Ribollita - Vegan Tuscan Soup

Yes, spring has most definitely sprung. It’s been a long time coming. Soups may not be on the top of everyone’s list of things to eat as they bathe in the sunshine today, but the night’s are still chilly and a good bowl of soup is satisfying at almost any time of the year. Ribollita is a hearty vegan Tuscan soup made from cannellini beans, stale bread and kale. It may not sound that appetising, but it’s delicious.

Ribollita

Ribollita is classic Italian peasant food. The name means reboiled, so traditionally it would have been a dish of leftovers and whatever was around made into an almost stew-like soup. Think bubble & squeak but with no frying. I very much doubt there was any conscious decision to be vegan, but olive oil, beans, veg and bread would have been all that many could get their hands on. No need for a blender. It’s so easy to make, cheap and tasty, it’s become a regular supper in a bowl for us.

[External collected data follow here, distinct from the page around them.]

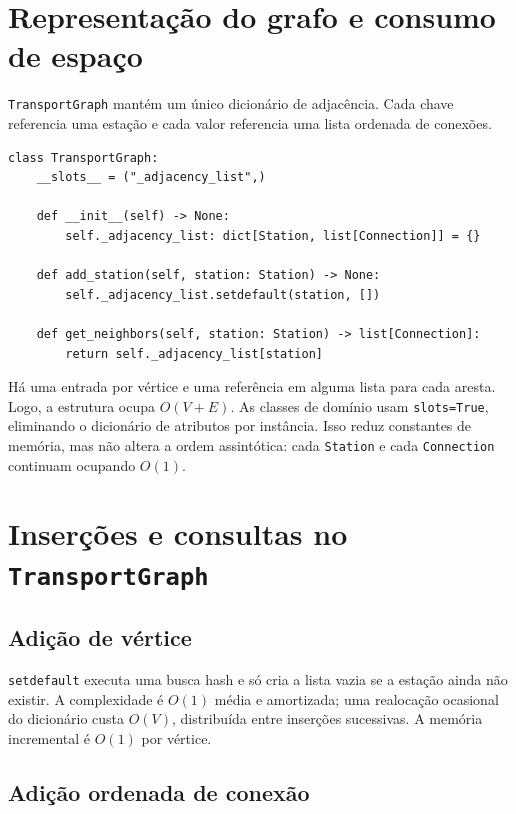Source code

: \documentclass[11pt,a4paper]{article}
\begin{document}
\section{Representação do grafo e consumo de espaço}

\texttt{TransportGraph} mantém um único dicionário de adjacência. Cada chave
referencia uma estação e cada valor referencia uma lista ordenada de conexões.

\begin{lstlisting}[caption={Estrutura e operações básicas em \texttt{backend/app/graph.py:9--32}.}]
class TransportGraph:
    __slots__ = ("_adjacency_list",)

    def __init__(self) -> None:
        self._adjacency_list: dict[Station, list[Connection]] = {}

    def add_station(self, station: Station) -> None:
        self._adjacency_list.setdefault(station, [])

    def get_neighbors(self, station: Station) -> list[Connection]:
        return self._adjacency_list[station]
\end{lstlisting}

Há uma entrada por vértice e uma referência em alguma lista para cada aresta.
Logo, a estrutura ocupa $O(V+E)$. As classes de domínio usam
\texttt{slots=True}, eliminando o dicionário de atributos por instância. Isso
reduz constantes de memória, mas não altera a ordem assintótica: cada
\texttt{Station} e cada \texttt{Connection} continuam ocupando $O(1)$.

\section{Inserções e consultas no \texttt{TransportGraph}}

\subsection{Adição de vértice}

\texttt{setdefault} executa uma busca hash e só cria a lista vazia se a estação
ainda não existir. A complexidade é $O(1)$ média e amortizada; uma realocação
ocasional do dicionário custa $O(V)$, distribuída entre inserções sucessivas.
A memória incremental é $O(1)$ por vértice.

\subsection{Adição ordenada de conexão}
\end{document}
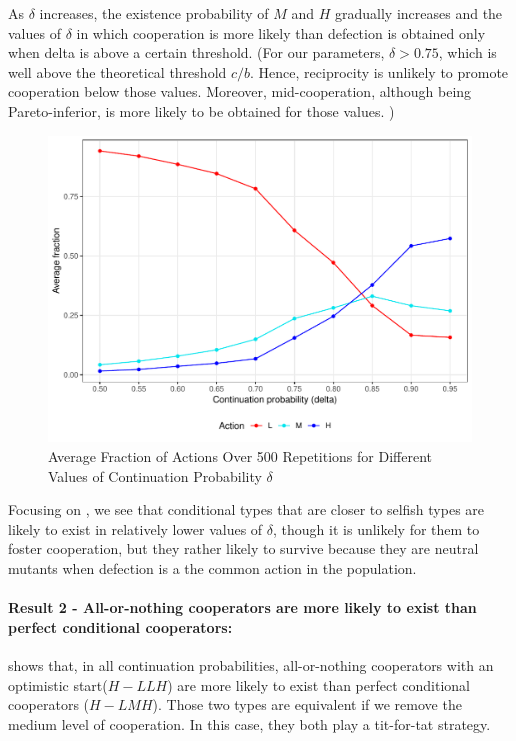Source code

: \documentclass[12pt]{article}
\begin{document}
As $\delta$ increases, the existence probability of $M$ and $H$ gradually increases and the values of $\delta$ in which cooperation is more likely than defection is obtained only when delta is above a certain threshold. (For our parameters, $\delta > 0.75$, which is well above the theoretical threshold $c/b$. Hence, reciprocity is unlikely to promote cooperation below those values. Moreover, mid-cooperation, although being Pareto-inferior, is more likely to be obtained for those values. )

\begin{figure}[H]
	\centering
	\includegraphics[width=0.7\linewidth]{img/actions_over_delta}

	\caption[Average Fraction of Actions]{Average Fraction of Actions Over 500 Repetitions for Different Values of Continuation Probability $\delta$}

	\label{fig:evo-actionsdelta}
\end{figure}

Focusing on , we see that conditional types that are closer to selfish types are likely to exist in relatively lower values of $\delta$, though it is unlikely for them to foster cooperation, but they rather likely to survive because they are neutral mutants when defection is a the common action in the population. 



\paragraph{Result 2 - All-or-nothing cooperators are more likely to exist than perfect conditional cooperators: }

 shows that, in all continuation probabilities, all-or-nothing cooperators with an optimistic start($H-LLH$) are more likely to exist than perfect conditional cooperators ($H-LMH$). Those two types are equivalent if we remove the medium level of cooperation. In this case, they both play a tit-for-tat strategy. 
\end{document}
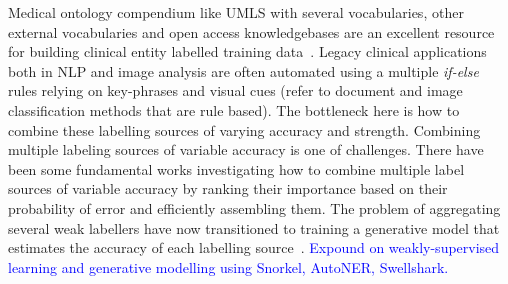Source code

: \documentclass[10.7pt,]{article}
\begin{document}
Medical ontology compendium like UMLS with several vocabularies, other external vocabularies and open access knowledgebases are an excellent resource for building clinical entity labelled training data~\cite{humphreys1998unified}. 
Legacy clinical applications both in NLP and image analysis are often automated using a multiple \textit{if-else} rules relying on key-phrases and visual cues (refer to document and image classification methods that are rule based).
The bottleneck here is how to combine these labelling sources of varying accuracy and strength.
Combining multiple labeling sources of variable accuracy is one of challenges.
There have been some fundamental works investigating how to combine multiple label sources of variable accuracy by ranking their importance based on their probability of error and efficiently assembling them.
The problem of aggregating several weak labellers have now transitioned to training a generative model that estimates the accuracy of each labelling source~\cite{ratner2016data,safranchik2020weakly,lison2021skweak}.
\textcolor{blue}{Expound on weakly-supervised learning and generative modelling using Snorkel, AutoNER, Swellshark.}
\end{document}

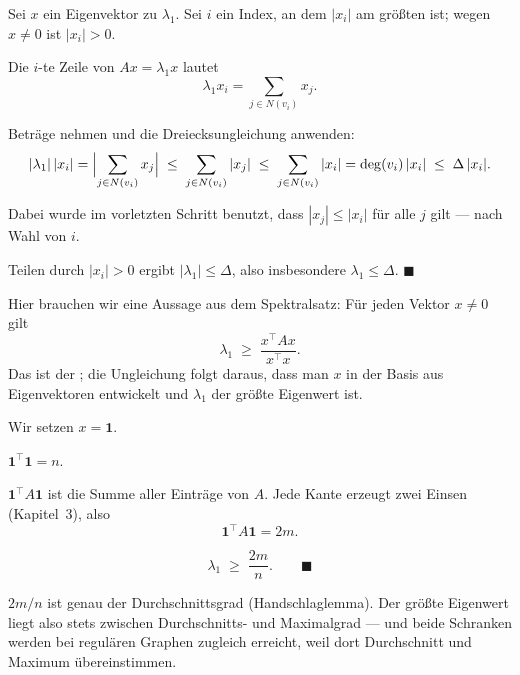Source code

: \begin{merksatz}
Sei $x$ ein Eigenvektor zu $\lambda_1$. Sei $i$ ein Index, an dem $|x_i|$ am größten ist; wegen $x \neq 0$ ist $|x_i| > 0$.

Die $i$-te Zeile von $Ax = \lambda_1 x$ lautet
\[ \lambda_1 x_i = \sum_{j \in N(v_i)} x_j . \]

Beträge nehmen und die Dreiecksungleichung anwenden:
\[ |\lambda_1|\,|x_i| = \Bigl|\sum_{j \in N(v_i)} x_j\Bigr| \;\le\; \sum_{j \in N(v_i)} |x_j| \;\le\; \sum_{j \in N(v_i)} |x_i| = \deg(v_i)\,|x_i| \;\le\; \Delta\,|x_i| . \]

Dabei wurde im vorletzten Schritt benutzt, dass $|x_j| \le |x_i|$ für alle $j$ gilt --- nach Wahl von $i$.

Teilen durch $|x_i| > 0$ ergibt $|\lambda_1| \le \Delta$, also insbesondere $\lambda_1 \le \Delta$. $\blacksquare$

\begin{center}
\begin{minipage}{0.88\textwidth}
\end{minipage}
\end{center}
\end{merksatz}

\begin{merksatz}
Hier brauchen wir eine Aussage aus dem Spektralsatz: Für jeden Vektor $x \neq 0$ gilt
\[ \lambda_1 \;\ge\; \frac{x^{\!\top} A x}{x^{\!\top} x} . \]
Das ist der ; die Ungleichung folgt daraus, dass man $x$ in der Basis aus Eigenvektoren entwickelt und $\lambda_1$ der größte Eigenwert ist.

Wir setzen $x = \mathbf{1}$.

 $\mathbf{1}^{\!\top}\mathbf{1} = n$.

 $\mathbf{1}^{\!\top} A \mathbf{1}$ ist die Summe aller Einträge von $A$. Jede Kante erzeugt zwei Einsen (Kapitel~3), also
\[ \mathbf{1}^{\!\top} A \mathbf{1} = 2m . \]

\[ \lambda_1 \;\ge\; \frac{2m}{n} . \qquad \blacksquare \]

$2m/n$ ist genau der Durchschnittsgrad (Handschlaglemma). Der größte Eigenwert liegt also stets zwischen Durchschnitts- und Maximalgrad --- und beide Schranken werden bei regulären Graphen zugleich erreicht, weil dort Durchschnitt und Maximum übereinstimmen.
\end{merksatz}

Ribollita - Vegan Tuscan Soup

The key to simple dishes, like ribollita, are the ingredients and here a good quality olive oil is needed. It really makes a difference. I used Suma’s organic extra virgin olive oil from Italy which is deep green and fragrant. Kale and leeks are still being harvested here in the UK, so this is still a seasonal dish. Because of this, I used leeks rather than onions. Use whatever vegetables you have to hand, but do include some sort of kale or cabbage if you can. Spinach works OK, but it doesn’t have the same hearty chewiness about it and the resultant ribollita feels slightly lacking.

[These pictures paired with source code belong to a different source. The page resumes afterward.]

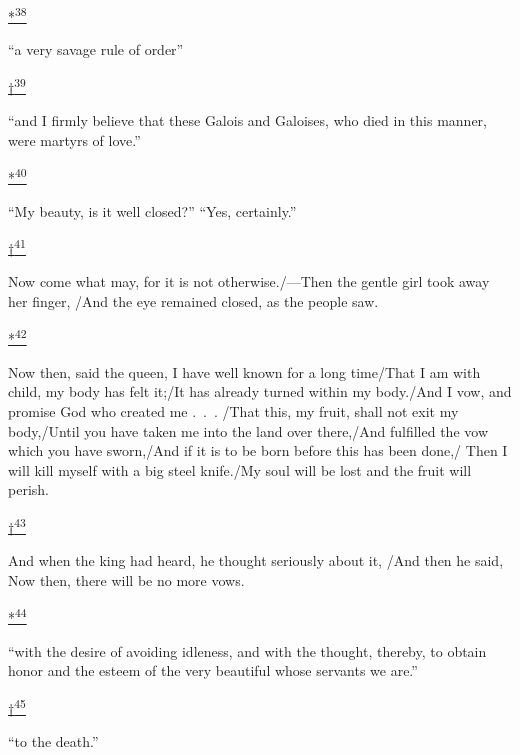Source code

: \protect\hypertarget{23_NOTES.xhtmlux5cux23id_2538}{\protect\hyperlink{10_Chapter_Three__THE_HEROIC_DREAM.xhtmlux5cux23id_2537}{*\textsuperscript{38}}}
``a very savage rule of order''

\protect\hypertarget{23_NOTES.xhtmlux5cux23id_2540}{\protect\hyperlink{10_Chapter_Three__THE_HEROIC_DREAM.xhtmlux5cux23id_2539}{†\textsuperscript{39}}}
``and I firmly believe that these Galois and Galoises, who died in this
manner, were martyrs of love.''

\protect\hypertarget{23_NOTES.xhtmlux5cux23id_2542}{\protect\hyperlink{10_Chapter_Three__THE_HEROIC_DREAM.xhtmlux5cux23id_2541}{*\textsuperscript{40}}}
``My beauty, is it well closed?'' ``Yes, certainly.''

\protect\hypertarget{23_NOTES.xhtmlux5cux23id_2544}{\protect\hyperlink{10_Chapter_Three__THE_HEROIC_DREAM.xhtmlux5cux23id_2543}{†\textsuperscript{41}}}
Now come what may, for it is not otherwise./---Then the gentle girl took
away her finger, /And the eye remained closed, as the people saw.

\protect\hypertarget{23_NOTES.xhtmlux5cux23id_2872}{\protect\hyperlink{10_Chapter_Three__THE_HEROIC_DREAM.xhtmlux5cux23id_2871}{*\textsuperscript{42}}}
Now then, said the queen, I have well known for a long time/That I am
with child, my body has felt it;/It has already turned within my
body./And I vow, and promise God who created me .~.~. /That this, my
fruit, shall not exit my body,/Until you have taken me into the land
over there,/And fulfilled the vow which you have sworn,/And if it is to
be born before this has been done,/ Then I will kill myself with a big
steel knife./My soul will be lost and the fruit will perish.

\protect\hypertarget{23_NOTES.xhtmlux5cux23id_2874}{\protect\hyperlink{10_Chapter_Three__THE_HEROIC_DREAM.xhtmlux5cux23id_2873}{†\textsuperscript{43}}}
And when the king had heard, he thought seriously about it, /And then he
said, Now then, there will be no more vows.

\protect\hypertarget{23_NOTES.xhtmlux5cux23id_2876}{\protect\hyperlink{10_Chapter_Three__THE_HEROIC_DREAM.xhtmlux5cux23id_2875}{*\textsuperscript{44}}}
``with the desire of avoiding idleness, and with the thought, thereby,
to obtain honor and the esteem of the very beautiful whose servants we
are.''

\protect\hypertarget{23_NOTES.xhtmlux5cux23id_2878}{\protect\hyperlink{10_Chapter_Three__THE_HEROIC_DREAM.xhtmlux5cux23id_2877}{†\textsuperscript{45}}}
``to the death.''

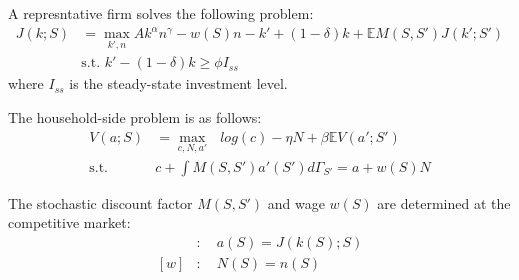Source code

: A represntative firm solves the following problem:
\begin{align*}
  J(k;S) &= \max_{k',n} Ak^{\alpha}n^{\gamma} -w(S)n -k' + (1-\delta)k + \mathbb{E}M(S,S')J(k';S')
  \\
  &\text{s.t. } k' - (1-\delta)k \geq \phi I_{ss}
\end{align*}
where $I_{ss}$ is the steady-state investment level.

The household-side problem is as follows:
\begin{align*}
  V(a;S) &= \max_{c,N,a'}\text{ } log(c) - \eta N + \beta \mathbb{E}V(a';S')
  \\
  \text{s.t.}\quad& c + \int M(S,S') a'(S') d\Gamma_{S'} =  a + w(S)N
\end{align*}

The stochastic discount factor $M(S,S')$ and wage $w(S)$ are determined at the competitive market:
\begin{align*}
  [M]&:\quad a(S) = J(k(S);S)
  \\
  [w]&:\quad N(S) = n(S)
\end{align*}

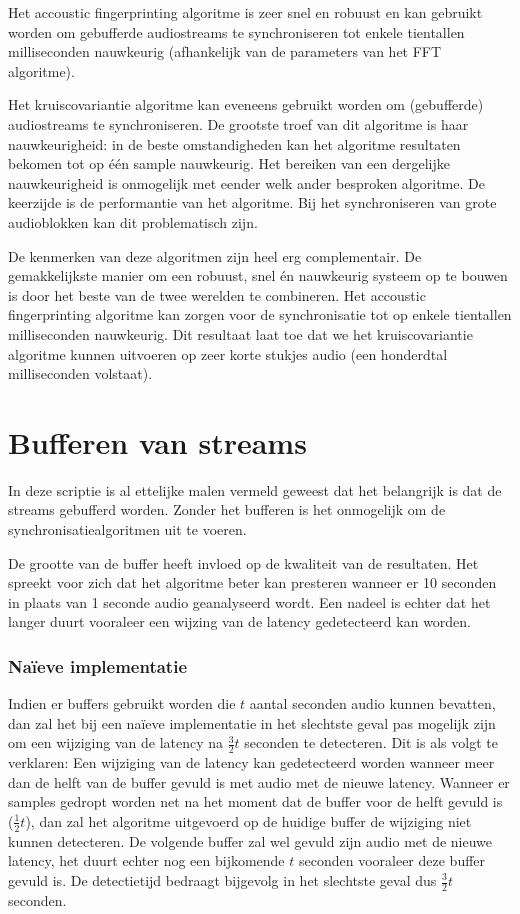 Het accoustic fingerprinting algoritme is zeer snel en robuust en kan gebruikt worden om gebufferde audiostreams te synchroniseren tot enkele tientallen milliseconden nauwkeurig (afhankelijk van de parameters van het FFT algoritme).

Het kruiscovariantie algoritme kan eveneens gebruikt worden om (gebufferde) audiostreams te synchroniseren. De grootste troef van dit algoritme is haar nauwkeurigheid: in de beste omstandigheden kan het algoritme resultaten bekomen tot op één sample nauwkeurig. Het bereiken van een dergelijke nauwkeurigheid is onmogelijk met eender welk ander besproken algoritme. De keerzijde is de performantie van het algoritme. Bij het synchroniseren van grote audioblokken kan dit problematisch zijn.

De kenmerken van deze algoritmen zijn heel erg complementair. De gemakkelijkste manier om een robuust, snel én nauwkeurig systeem op te bouwen is door het beste van de twee werelden te combineren. Het accoustic fingerprinting algoritme kan zorgen voor de synchronisatie tot op enkele tientallen milliseconden nauwkeurig. Dit resultaat laat toe dat we het kruiscovariantie algoritme kunnen uitvoeren op zeer korte stukjes audio (een honderdtal milliseconden volstaat).

\section{Bufferen van streams}
\label{streambuffers}

In deze scriptie is al ettelijke malen vermeld geweest dat het belangrijk is dat de streams gebufferd worden. Zonder het bufferen is het onmogelijk om de synchronisatiealgoritmen uit te voeren. 

De grootte van de buffer heeft invloed op de kwaliteit van de resultaten. Het spreekt voor zich dat het algoritme beter kan presteren wanneer er 10 seconden in plaats van 1 seconde audio geanalyseerd wordt. Een nadeel is echter dat het langer duurt vooraleer een wijzing van de latency gedetecteerd kan worden. 

\subsubsection{Naïeve implementatie}

Indien er buffers gebruikt worden die $ t $ aantal seconden audio kunnen bevatten, dan zal het bij een naïeve implementatie in het slechtste geval pas mogelijk zijn om een wijziging van de latency na $ \frac{3}{2} t $ seconden te detecteren. Dit is als volgt te verklaren: Een wijziging van de latency kan gedetecteerd worden wanneer meer dan de helft van de buffer gevuld is met audio met de nieuwe latency. Wanneer er samples gedropt worden net na het moment dat de buffer voor de helft gevuld is ($ \frac{1}{2} t $), dan zal het algoritme uitgevoerd op de huidige buffer de wijziging niet kunnen detecteren. De volgende buffer zal wel gevuld zijn audio met de nieuwe latency, het duurt echter nog een bijkomende $ t $ seconden vooraleer deze buffer gevuld is. De detectietijd bedraagt bijgevolg in het slechtste geval dus $ \frac{3}{2} t $ seconden.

It’s probably better to use denser rustic bread or sourdough for this dish as it will give a fuller flavour and help to thicken things up. Rye bread is our normal bread of choice and this is what went into the soup. I happened to have an open bottle of white wine in the fridge, so added a glug – just because. Wine is not an authentic ingredient for ribollita, so don’t worry about opening a bottle specially.

Dried Beans

I used my Optimum Pressure Cooker to cook my soaked beans. 500g of dried beans is the approximate equivalent to four 400g tins once cooked. The whole lot went in to the pan; once cooked I freeze them in tin size portions for when needed. It’s best to crush some of the beans for this recipe, it helps to give a good texture and makes a nice thick soup.

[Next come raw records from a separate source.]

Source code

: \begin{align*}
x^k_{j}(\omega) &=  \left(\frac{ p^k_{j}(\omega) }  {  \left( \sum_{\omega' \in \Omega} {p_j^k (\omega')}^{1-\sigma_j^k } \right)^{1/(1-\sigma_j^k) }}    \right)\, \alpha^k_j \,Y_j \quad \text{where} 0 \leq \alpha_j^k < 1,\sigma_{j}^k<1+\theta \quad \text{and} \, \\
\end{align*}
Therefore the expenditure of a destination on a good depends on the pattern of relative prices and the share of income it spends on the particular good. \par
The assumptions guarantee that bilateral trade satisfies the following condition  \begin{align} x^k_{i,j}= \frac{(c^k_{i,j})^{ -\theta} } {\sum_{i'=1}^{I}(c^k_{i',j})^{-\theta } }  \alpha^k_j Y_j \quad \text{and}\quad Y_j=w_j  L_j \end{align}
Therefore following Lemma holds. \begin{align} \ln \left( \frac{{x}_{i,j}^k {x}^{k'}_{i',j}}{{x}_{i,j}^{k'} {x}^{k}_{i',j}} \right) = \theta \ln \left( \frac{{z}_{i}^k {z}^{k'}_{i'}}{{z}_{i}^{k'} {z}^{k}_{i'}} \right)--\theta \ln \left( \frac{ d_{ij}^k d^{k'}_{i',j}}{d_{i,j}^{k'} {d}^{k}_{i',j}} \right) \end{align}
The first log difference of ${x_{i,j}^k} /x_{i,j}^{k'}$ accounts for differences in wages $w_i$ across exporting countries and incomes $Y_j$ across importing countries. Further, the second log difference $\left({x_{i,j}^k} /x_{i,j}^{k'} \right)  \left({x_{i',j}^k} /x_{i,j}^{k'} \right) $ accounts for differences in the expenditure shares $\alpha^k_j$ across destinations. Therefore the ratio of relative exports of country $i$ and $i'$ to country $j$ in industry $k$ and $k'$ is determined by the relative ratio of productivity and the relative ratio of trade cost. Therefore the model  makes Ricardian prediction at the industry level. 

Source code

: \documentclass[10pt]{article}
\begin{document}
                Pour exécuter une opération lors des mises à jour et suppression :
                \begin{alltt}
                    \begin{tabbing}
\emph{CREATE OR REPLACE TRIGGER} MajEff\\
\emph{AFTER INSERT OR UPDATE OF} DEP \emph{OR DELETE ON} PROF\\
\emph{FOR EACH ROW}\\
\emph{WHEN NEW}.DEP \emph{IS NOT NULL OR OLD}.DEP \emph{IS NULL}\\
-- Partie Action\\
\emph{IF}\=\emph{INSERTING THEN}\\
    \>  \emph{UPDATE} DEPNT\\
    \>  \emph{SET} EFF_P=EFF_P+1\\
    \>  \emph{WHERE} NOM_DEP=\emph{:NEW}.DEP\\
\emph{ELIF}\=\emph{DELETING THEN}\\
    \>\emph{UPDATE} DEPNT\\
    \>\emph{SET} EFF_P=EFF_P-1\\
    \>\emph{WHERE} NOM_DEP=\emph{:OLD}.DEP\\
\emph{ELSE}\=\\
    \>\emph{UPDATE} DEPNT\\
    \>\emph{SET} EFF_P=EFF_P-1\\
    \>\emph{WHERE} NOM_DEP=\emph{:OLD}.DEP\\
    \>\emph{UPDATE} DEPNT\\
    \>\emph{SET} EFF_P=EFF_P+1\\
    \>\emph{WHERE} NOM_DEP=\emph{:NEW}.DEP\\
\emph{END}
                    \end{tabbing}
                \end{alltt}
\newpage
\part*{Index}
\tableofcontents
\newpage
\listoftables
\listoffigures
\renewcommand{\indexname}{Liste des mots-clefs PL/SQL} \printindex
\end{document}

Ribollita - Vegan Tuscan Soup

It’s a slow process, but bit by bit I’m getting a few edibles into our new garden. I was excited to be able to scatter a little of our very own parsley over the top of the ribollita just before serving. There are few things more satisfying than eating your own homegrown produce – however small.

Wild Garlic

As well as the beans, olive oil, fennel seeds and bouillon from Suma Wholefoods that I needed for this recipe, I also stocked up on pine nuts for pesto during the short wild garlic season. Wild garlic pesto is one of my favourite things and I look forward to spring so I can start foraging. This year was a bit tricky. I knew exactly where to go for clean wild garlic back in Cornwall, but in my new New Forest home, I wasn’t sure I’d be able to find any. Luckily, CT came across a large patch in the woods near where he works, so my fears of not getting any this year were allayed.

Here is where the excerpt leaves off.